Whatever advice you’re about to give is to the sibling you want, not the one you have.
Deal with your court as you must. Tell our father you tried your best. But the next time you weigh in on my human, you’ll leave without a tongue. ”
There was a tiny squeak to her sound that caught me truly off guard. “Brother, you know not what you say.”
“Sister.” I gnawed off the word with as much venom as I could muster. “You know not to whom you speak.”
I didn’t look up when the door opened and the lock clicked as it closed.
I had nine mortal months.
It wasn’t enough time to come up with any true plan, but it was enough to think about what Izi had said. I didn’t give a fuck about relaxing or the fun to which she’d referred. I would throw my title to the fire over what mistakes I may or may not be making.
My sister was right about one thing, though I wouldn’t admit such truths to her.
It was a mistake to let others know about my human.
The courts, the realms, the pantheons—immortals would have a reaction to the way I followed a human soul. I didn’t care what it meant for the kingdom. My father could handle royal business. He could appoint new ambassadors. He could call upon our counts, our dukes, our duchesses, our marquises.
Legions awaited his command. His, mine, and all who served him.
As his only son, heavy was the crown, or so the saying went.
But my care was trapped with what this meant for my human.

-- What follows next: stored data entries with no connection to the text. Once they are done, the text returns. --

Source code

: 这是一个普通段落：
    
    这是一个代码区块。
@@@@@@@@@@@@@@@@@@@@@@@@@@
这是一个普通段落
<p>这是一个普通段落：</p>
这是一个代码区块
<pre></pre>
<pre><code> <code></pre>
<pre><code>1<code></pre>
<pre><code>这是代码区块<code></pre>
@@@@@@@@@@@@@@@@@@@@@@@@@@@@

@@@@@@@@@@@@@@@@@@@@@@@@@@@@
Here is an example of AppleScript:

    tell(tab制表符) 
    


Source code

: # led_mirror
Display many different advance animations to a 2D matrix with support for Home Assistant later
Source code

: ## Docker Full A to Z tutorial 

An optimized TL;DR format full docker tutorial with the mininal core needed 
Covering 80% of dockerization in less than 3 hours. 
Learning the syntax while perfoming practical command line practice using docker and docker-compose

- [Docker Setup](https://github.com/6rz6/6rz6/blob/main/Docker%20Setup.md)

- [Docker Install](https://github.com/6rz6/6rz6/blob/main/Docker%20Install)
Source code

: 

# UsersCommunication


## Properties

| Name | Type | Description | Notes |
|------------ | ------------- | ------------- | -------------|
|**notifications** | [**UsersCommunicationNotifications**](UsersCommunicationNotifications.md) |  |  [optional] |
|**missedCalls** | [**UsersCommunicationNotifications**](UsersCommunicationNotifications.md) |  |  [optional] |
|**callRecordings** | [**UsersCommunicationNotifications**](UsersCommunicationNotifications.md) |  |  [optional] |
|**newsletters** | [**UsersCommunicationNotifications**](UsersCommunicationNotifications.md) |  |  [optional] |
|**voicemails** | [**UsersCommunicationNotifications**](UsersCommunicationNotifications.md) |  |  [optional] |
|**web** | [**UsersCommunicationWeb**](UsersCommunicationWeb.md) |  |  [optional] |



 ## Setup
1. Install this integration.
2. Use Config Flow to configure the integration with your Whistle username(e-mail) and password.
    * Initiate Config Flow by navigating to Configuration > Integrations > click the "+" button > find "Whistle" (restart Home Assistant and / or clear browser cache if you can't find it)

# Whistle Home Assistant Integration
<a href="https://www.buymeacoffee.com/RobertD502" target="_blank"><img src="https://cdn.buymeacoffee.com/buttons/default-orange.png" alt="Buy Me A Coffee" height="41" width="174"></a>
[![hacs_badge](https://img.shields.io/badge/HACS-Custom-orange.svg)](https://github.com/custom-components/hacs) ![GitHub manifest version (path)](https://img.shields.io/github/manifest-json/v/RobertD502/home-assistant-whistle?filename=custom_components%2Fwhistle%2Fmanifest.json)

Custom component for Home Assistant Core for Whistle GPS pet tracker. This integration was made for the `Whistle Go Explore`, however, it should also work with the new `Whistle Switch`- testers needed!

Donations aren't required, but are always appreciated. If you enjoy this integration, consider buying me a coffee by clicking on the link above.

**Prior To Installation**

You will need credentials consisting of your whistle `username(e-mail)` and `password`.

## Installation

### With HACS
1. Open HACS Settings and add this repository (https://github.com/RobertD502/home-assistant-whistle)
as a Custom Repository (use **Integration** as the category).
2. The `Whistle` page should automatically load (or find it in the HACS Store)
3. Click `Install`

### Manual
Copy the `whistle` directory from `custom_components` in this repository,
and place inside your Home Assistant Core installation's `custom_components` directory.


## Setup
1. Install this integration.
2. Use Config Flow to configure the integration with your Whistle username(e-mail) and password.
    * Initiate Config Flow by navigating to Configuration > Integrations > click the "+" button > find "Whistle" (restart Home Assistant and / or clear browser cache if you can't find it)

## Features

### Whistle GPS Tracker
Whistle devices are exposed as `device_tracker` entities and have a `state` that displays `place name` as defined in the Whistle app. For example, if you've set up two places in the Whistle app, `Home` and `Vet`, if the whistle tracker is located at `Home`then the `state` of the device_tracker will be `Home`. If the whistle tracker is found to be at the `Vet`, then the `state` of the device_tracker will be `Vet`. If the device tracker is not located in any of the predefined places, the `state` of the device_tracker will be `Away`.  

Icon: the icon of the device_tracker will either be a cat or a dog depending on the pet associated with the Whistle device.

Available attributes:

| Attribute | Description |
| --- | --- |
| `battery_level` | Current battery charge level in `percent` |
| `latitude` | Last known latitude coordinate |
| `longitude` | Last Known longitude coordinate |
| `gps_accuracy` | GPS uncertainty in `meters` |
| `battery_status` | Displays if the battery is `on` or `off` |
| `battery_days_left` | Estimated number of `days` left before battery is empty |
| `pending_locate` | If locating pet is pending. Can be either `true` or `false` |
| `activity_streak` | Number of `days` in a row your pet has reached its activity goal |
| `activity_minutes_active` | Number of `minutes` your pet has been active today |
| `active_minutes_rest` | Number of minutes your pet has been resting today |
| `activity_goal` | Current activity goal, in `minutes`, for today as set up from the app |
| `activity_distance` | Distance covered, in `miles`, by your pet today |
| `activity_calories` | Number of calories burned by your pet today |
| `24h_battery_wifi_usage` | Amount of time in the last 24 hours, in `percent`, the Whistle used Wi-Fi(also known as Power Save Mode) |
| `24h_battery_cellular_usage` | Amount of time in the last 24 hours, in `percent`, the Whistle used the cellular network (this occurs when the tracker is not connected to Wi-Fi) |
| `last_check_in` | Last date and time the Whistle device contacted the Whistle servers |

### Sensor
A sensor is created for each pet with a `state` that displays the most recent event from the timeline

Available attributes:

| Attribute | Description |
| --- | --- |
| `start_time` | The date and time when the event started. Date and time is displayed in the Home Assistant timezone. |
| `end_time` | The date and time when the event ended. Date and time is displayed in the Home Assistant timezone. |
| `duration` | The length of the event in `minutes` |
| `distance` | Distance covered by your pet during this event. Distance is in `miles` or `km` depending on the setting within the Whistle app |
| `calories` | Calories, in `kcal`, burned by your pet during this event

Save for Izi and my blood-bound legion, the last immortal I’d spoken to of such things had been Athena.
I was confident the goddess of wisdom had not done anything so cruel as to betray Hell’s trust by harming my human, but even the nymph, Nai, who’d been with me when I’d spotted Eleni’s shimmering soul at the fountain, could have been a weak spot.
She’d witnessed my visceral reaction that night.

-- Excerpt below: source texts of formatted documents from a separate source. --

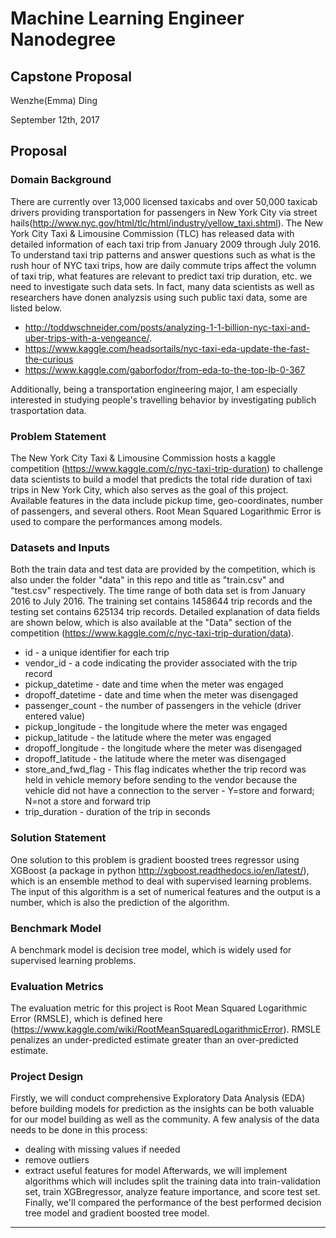 # Machine Learning Engineer Nanodegree
## Capstone Proposal  
Wenzhe(Emma) Ding

September 12th, 2017

## Proposal

### Domain Background

There are currently over 13,000 licensed taxicabs and over 50,000 taxicab drivers providing transportation for passengers in New York City via street hails(http://www.nyc.gov/html/tlc/html/industry/yellow_taxi.shtml). The New York City Taxi & Limousine Commission (TLC) has released data with detailed information of each taxi trip from January 2009 through July 2016. To understand taxi trip patterns and answer questions such as what is the rush hour of NYC taxi trips, how are daily commute trips affect the volumn of taxi trip, what features are relevant to predict taxi trip duration, etc. we need to investigate such data sets. In fact, many data scientists as well as researchers have donen analyzsis using such public taxi data, some are listed below.
* http://toddwschneider.com/posts/analyzing-1-1-billion-nyc-taxi-and-uber-trips-with-a-vengeance/.
* https://www.kaggle.com/headsortails/nyc-taxi-eda-update-the-fast-the-curious
* https://www.kaggle.com/gaborfodor/from-eda-to-the-top-lb-0-367

Additionally, being a transportation engineering major, I am especially interested in studying people's travelling behavior by investigating publich trasportation data. 

### Problem Statement

The New York City Taxi & Limousine Commission hosts a kaggle competition (https://www.kaggle.com/c/nyc-taxi-trip-duration) to challenge data scientists to build a model that predicts the total ride duration of taxi trips in New York City, which also serves as the goal of this project. Available features in the data include pickup time, geo-coordinates, number of passengers, and several others.  Root Mean Squared Logarithmic Error is used to compare the performances among models.

### Datasets and Inputs

Both the train data and test data are provided by the competition, which is also under the folder "data" in this repo and title as "train.csv" and "test.csv" respectively. The time range of both data set is from January 2016 to July 2016. The training set contains 1458644 trip records and the testing set contains 625134 trip records. Detailed explanation of data fields are shown below, which is also available at the "Data" section of the competition (https://www.kaggle.com/c/nyc-taxi-trip-duration/data). 

* id - a unique identifier for each trip
* vendor_id - a code indicating the provider associated with the trip record
* pickup_datetime - date and time when the meter was engaged
* dropoff_datetime - date and time when the meter was disengaged
* passenger_count - the number of passengers in the vehicle (driver entered value)
* pickup_longitude - the longitude where the meter was engaged
* pickup_latitude - the latitude where the meter was engaged
* dropoff_longitude - the longitude where the meter was disengaged
* dropoff_latitude - the latitude where the meter was disengaged
* store_and_fwd_flag - This flag indicates whether the trip record was held in vehicle memory before sending to the vendor because the vehicle did not have a connection to the server - Y=store and forward; N=not a store and forward trip
* trip_duration - duration of the trip in seconds

### Solution Statement

One solution to this problem is gradient boosted trees regressor using XGBoost (a package in python http://xgboost.readthedocs.io/en/latest/), which is an ensemble method to deal with supervised learning problems. The input of this algorithm is a set of numerical features and the output is a number, which is also the prediction of the algorithm. 

### Benchmark Model

A benchmark model is decision tree model, which is widely used for supervised learning problems. 

### Evaluation Metrics

The evaluation metric for this project is Root Mean Squared Logarithmic Error (RMSLE), which is defined here (https://www.kaggle.com/wiki/RootMeanSquaredLogarithmicError). RMSLE penalizes an under-predicted estimate greater than an over-predicted estimate.

### Project Design
Firstly, we will conduct comprehensive Exploratory Data Analysis (EDA) before building models for prediction as the insights can be both valuable for our model building as well as the community. A few analysis of the data needs to be done in this process:
* dealing with missing values if needed
* remove outliers
* extract useful features for model
Afterwards, we will implement algorithms which will includes split the training data into train-validation set, train XGBregressor, analyze feature importance, and score test set. 
Finally, we'll compared the performance of the best performed decision tree model and gradient boosted tree model.


-----------
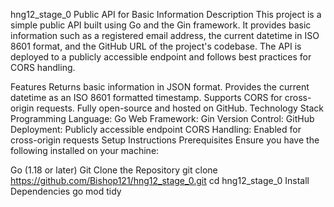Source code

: hng12_stage_0
Public API for Basic Information
Description
This project is a simple public API built using Go and the Gin framework. It provides basic information such as a registered email address, the current datetime in ISO 8601 format, and the GitHub URL of the project's codebase. The API is deployed to a publicly accessible endpoint and follows best practices for CORS handling.

Features
Returns basic information in JSON format.
Provides the current datetime as an ISO 8601 formatted timestamp.
Supports CORS for cross-origin requests.
Fully open-source and hosted on GitHub.
Technology Stack
Programming Language: Go
Web Framework: Gin
Version Control: GitHub
Deployment: Publicly accessible endpoint
CORS Handling: Enabled for cross-origin requests
Setup Instructions
Prerequisites
Ensure you have the following installed on your machine:

Go (1.18 or later)
Git
Clone the Repository
git clone <https://github.com/Bishop121/hng12_stage_0.git>
cd hng12_stage_0
Install Dependencies
go mod tidy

Nai could attest how lost I was the moment I’d seen my human.
The clock ticked inconsistently. It passed here. It passed above. But still, it passed.
Until I knew what this meant—until I understood my own stakes and motives—I didn’t dare include my legions, no matter how loyal they were to me, knowing they served their king and kingdom above all.
I needed a plan, and I wasn’t sure how much I trusted anyone to execute it, as I barely trusted myself.
I had nine mortal months before her soul would reenter the earth.
Eight now? Four? One? Had she already been born? What was this godsforsaken entanglement with time and my damned relationship to it.
I remained at my desk, writing nothing, reading nothing, unmoving, save for the mental tally I made of prospective enemies.
As it stood, two members of the Hellenic pantheon could identify my human’s shimmering aura, if pressed.
Was I ready to make an enemy of one of the strongest pantheons?
I thought of Athena and the miraculous hand she’d granted in our moment of need, but I wouldn’t let a moment of benevolence sway me if she had the chance to betray Eleni, Shala, Love.
As the first son of Hell, I had godhood in its own right.
Fae, cryptids, supernatural entities from all realms could live forever unless their life was ended by a god. Only gods could kill their own.
I thought of Eleni’s barefoot, tear-soaked night bathed in silver moonlight in front of Athena’s temple. The night she’d gone from a Hellenic devotee to mine.
My enemies were numerous, both real and imagined.
Age. Disease. Every human in existence. Nai. Athena. Izi.
If she was on Grecian soil again, would I fight Olympus for her?
Tick, tick, tock.
I had the ability to kill a goddess if I needed to, but it wouldn’t come to that.
Athena would keep my secrets, not for me, but for wisdom’s sake.
Nai the water nymph, a minor deity in her own right, would have to go.
As an immortal, they’d know a god-killer was to blame, but I couldn’t risk the leak.
Whether or not my kingdom had a fallout with the Hellenic pantheon as a result would be a problem for tomorrow.
I’d slay my own sister tonight, in this palace, if I thought it would serve my human.
Any moment now, Love would be reborn.
What I was going to do when that time was over, however, I had no idea.